◆ EXERCISE INSTRUCTIONS
Transcribe the records below exactly.
/---
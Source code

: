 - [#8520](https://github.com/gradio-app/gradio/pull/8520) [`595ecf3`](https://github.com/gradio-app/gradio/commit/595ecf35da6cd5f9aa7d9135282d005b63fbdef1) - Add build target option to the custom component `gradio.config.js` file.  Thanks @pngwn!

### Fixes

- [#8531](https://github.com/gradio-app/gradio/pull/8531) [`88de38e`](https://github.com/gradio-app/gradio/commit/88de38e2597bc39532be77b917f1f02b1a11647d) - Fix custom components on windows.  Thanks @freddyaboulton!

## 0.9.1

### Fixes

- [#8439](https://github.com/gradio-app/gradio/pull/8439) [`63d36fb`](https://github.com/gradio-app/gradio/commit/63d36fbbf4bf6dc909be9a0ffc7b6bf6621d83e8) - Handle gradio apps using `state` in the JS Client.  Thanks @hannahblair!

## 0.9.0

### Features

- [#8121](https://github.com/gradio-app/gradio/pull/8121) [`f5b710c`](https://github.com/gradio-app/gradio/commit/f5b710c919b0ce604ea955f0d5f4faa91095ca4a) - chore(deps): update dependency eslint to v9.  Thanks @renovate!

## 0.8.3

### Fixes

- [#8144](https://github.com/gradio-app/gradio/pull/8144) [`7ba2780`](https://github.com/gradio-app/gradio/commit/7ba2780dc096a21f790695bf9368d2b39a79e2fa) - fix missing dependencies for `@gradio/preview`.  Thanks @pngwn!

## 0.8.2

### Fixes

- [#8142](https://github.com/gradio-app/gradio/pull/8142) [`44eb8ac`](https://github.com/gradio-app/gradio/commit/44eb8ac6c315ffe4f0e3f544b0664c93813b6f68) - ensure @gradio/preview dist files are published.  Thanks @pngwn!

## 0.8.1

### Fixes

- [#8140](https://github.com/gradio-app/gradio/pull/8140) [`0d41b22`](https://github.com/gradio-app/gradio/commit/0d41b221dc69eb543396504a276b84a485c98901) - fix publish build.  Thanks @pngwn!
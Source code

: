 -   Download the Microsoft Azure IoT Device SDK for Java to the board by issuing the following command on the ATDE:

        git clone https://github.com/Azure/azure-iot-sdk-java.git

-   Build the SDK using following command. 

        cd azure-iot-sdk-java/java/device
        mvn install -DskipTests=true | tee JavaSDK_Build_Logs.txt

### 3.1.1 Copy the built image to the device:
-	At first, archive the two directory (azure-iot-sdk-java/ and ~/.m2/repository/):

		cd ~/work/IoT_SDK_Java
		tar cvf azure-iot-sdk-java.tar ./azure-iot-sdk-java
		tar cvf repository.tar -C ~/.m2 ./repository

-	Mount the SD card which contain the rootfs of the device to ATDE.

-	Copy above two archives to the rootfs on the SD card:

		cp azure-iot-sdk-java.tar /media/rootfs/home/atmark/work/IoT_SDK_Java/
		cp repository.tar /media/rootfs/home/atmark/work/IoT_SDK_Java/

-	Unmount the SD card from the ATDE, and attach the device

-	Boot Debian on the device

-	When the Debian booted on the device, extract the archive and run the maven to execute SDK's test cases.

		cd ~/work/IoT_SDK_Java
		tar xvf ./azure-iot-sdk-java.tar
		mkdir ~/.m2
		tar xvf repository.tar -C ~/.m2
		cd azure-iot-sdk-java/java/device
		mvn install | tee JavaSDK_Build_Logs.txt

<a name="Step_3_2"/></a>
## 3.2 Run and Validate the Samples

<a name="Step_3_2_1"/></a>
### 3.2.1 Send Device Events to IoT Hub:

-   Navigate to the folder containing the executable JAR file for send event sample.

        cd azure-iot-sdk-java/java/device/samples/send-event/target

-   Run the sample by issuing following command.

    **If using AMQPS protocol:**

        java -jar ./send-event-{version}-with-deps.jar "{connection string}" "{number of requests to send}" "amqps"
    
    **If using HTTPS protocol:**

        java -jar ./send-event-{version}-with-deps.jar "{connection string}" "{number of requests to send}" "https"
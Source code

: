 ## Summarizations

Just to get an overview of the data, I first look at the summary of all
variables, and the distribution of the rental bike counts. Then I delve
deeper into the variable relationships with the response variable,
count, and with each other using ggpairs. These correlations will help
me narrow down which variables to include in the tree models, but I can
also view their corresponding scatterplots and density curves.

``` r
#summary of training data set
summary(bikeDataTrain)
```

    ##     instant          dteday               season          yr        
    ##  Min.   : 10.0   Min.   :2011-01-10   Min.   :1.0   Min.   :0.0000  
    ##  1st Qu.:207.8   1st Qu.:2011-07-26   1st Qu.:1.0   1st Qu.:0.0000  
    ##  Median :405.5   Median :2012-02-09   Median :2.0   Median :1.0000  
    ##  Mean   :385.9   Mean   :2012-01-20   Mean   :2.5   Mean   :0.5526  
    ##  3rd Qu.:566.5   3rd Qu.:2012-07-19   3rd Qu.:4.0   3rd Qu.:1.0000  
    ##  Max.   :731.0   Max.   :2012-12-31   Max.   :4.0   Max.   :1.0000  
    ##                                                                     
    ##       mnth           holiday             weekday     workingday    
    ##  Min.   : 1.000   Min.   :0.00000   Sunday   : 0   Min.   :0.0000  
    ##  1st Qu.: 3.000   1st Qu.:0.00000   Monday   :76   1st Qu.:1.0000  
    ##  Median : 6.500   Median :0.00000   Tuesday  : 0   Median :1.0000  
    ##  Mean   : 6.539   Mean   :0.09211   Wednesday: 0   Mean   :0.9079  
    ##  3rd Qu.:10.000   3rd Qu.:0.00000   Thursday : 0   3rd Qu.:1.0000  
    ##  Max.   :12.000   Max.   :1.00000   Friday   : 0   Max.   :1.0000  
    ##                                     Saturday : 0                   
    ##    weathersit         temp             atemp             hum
\---
◆ WRITTEN REPLY
Source code

: - [#8520](https://github.com/gradio-app/gradio/pull/8520) [`595ecf3`](https://github.com/gradio-app/gradio/commit/595ecf35da6cd5f9aa7d9135282d005b63fbdef1) - Add build target option to the custom component `gradio.config.js` file.  Thanks @pngwn!

### Fixes

- [#8531](https://github.com/gradio-app/gradio/pull/8531) [`88de38e`](https://github.com/gradio-app/gradio/commit/88de38e2597bc39532be77b917f1f02b1a11647d) - Fix custom components on windows.  Thanks @freddyaboulton!

## 0.9.1

### Fixes

- [#8439](https://github.com/gradio-app/gradio/pull/8439) [`63d36fb`](https://github.com/gradio-app/gradio/commit/63d36fbbf4bf6dc909be9a0ffc7b6bf6621d83e8) - Handle gradio apps using `state` in the JS Client.  Thanks @hannahblair!

## 0.9.0

### Features

- [#8121](https://github.com/gradio-app/gradio/pull/8121) [`f5b710c`](https://github.com/gradio-app/gradio/commit/f5b710c919b0ce604ea955f0d5f4faa91095ca4a) - chore(deps): update dependency eslint to v9.  Thanks @renovate!

## 0.8.3

### Fixes

- [#8144](https://github.com/gradio-app/gradio/pull/8144) [`7ba2780`](https://github.com/gradio-app/gradio/commit/7ba2780dc096a21f790695bf9368d2b39a79e2fa) - fix missing dependencies for `@gradio/preview`.  Thanks @pngwn!

## 0.8.2

### Fixes

- [#8142](https://github.com/gradio-app/gradio/pull/8142) [`44eb8ac`](https://github.com/gradio-app/gradio/commit/44eb8ac6c315ffe4f0e3f544b0664c93813b6f68) - ensure @gradio/preview dist files are published.  Thanks @pngwn!

## 0.8.1

### Fixes

- [#8140](https://github.com/gradio-app/gradio/pull/8140) [`0d41b22`](https://github.com/gradio-app/gradio/commit/0d41b221dc69eb543396504a276b84a485c98901) - fix publish build.  Thanks @pngwn!
Source code

: -   Download the Microsoft Azure IoT Device SDK for Java to the board by issuing the following command on the ATDE:

        git clone https://github.com/Azure/azure-iot-sdk-java.git

-   Build the SDK using following command. 

        cd azure-iot-sdk-java/java/device
        mvn install -DskipTests=true | tee JavaSDK_Build_Logs.txt

### 3.1.1 Copy the built image to the device:
-	At first, archive the two directory (azure-iot-sdk-java/ and ~/.m2/repository/):

		cd ~/work/IoT_SDK_Java
		tar cvf azure-iot-sdk-java.tar ./azure-iot-sdk-java
		tar cvf repository.tar -C ~/.m2 ./repository

-	Mount the SD card which contain the rootfs of the device to ATDE.

-	Copy above two archives to the rootfs on the SD card:

		cp azure-iot-sdk-java.tar /media/rootfs/home/atmark/work/IoT_SDK_Java/
		cp repository.tar /media/rootfs/home/atmark/work/IoT_SDK_Java/

-	Unmount the SD card from the ATDE, and attach the device

-	Boot Debian on the device

-	When the Debian booted on the device, extract the archive and run the maven to execute SDK's test cases.

		cd ~/work/IoT_SDK_Java
		tar xvf ./azure-iot-sdk-java.tar
		mkdir ~/.m2
		tar xvf repository.tar -C ~/.m2
		cd azure-iot-sdk-java/java/device
		mvn install | tee JavaSDK_Build_Logs.txt

<a name="Step_3_2"/></a>
## 3.2 Run and Validate the Samples

<a name="Step_3_2_1"/></a>
### 3.2.1 Send Device Events to IoT Hub:

-   Navigate to the folder containing the executable JAR file for send event sample.

        cd azure-iot-sdk-java/java/device/samples/send-event/target

-   Run the sample by issuing following command.

    **If using AMQPS protocol:**

        java -jar ./send-event-{version}-with-deps.jar "{connection string}" "{number of requests to send}" "amqps"
    
    **If using HTTPS protocol:**

        java -jar ./send-event-{version}-with-deps.jar "{connection string}" "{number of requests to send}" "https"
Source code

: ## Summarizations

Just to get an overview of the data, I first look at the summary of all
variables, and the distribution of the rental bike counts. Then I delve
deeper into the variable relationships with the response variable,
count, and with each other using ggpairs. These correlations will help
me narrow down which variables to include in the tree models, but I can
also view their corresponding scatterplots and density curves.

``` r
#summary of training data set
summary(bikeDataTrain)
```

    ##     instant          dteday               season          yr        
    ##  Min.   : 10.0   Min.   :2011-01-10   Min.   :1.0   Min.   :0.0000  
    ##  1st Qu.:207.8   1st Qu.:2011-07-26   1st Qu.:1.0   1st Qu.:0.0000  
    ##  Median :405.5   Median :2012-02-09   Median :2.0   Median :1.0000  
    ##  Mean   :385.9   Mean   :2012-01-20   Mean   :2.5   Mean   :0.5526  
    ##  3rd Qu.:566.5   3rd Qu.:2012-07-19   3rd Qu.:4.0   3rd Qu.:1.0000  
    ##  Max.   :731.0   Max.   :2012-12-31   Max.   :4.0   Max.   :1.0000  
    ##                                                                     
    ##       mnth           holiday             weekday     workingday    
    ##  Min.   : 1.000   Min.   :0.00000   Sunday   : 0   Min.   :0.0000  
    ##  1st Qu.: 3.000   1st Qu.:0.00000   Monday   :76   1st Qu.:1.0000  
    ##  Median : 6.500   Median :0.00000   Tuesday  : 0   Median :1.0000  
    ##  Mean   : 6.539   Mean   :0.09211   Wednesday: 0   Mean   :0.9079  
    ##  3rd Qu.:10.000   3rd Qu.:0.00000   Thursday : 0   3rd Qu.:1.0000  
    ##  Max.   :12.000   Max.   :1.00000   Friday   : 0   Max.   :1.0000  
    ##                                     Saturday : 0                   
    ##    weathersit         temp             atemp             hum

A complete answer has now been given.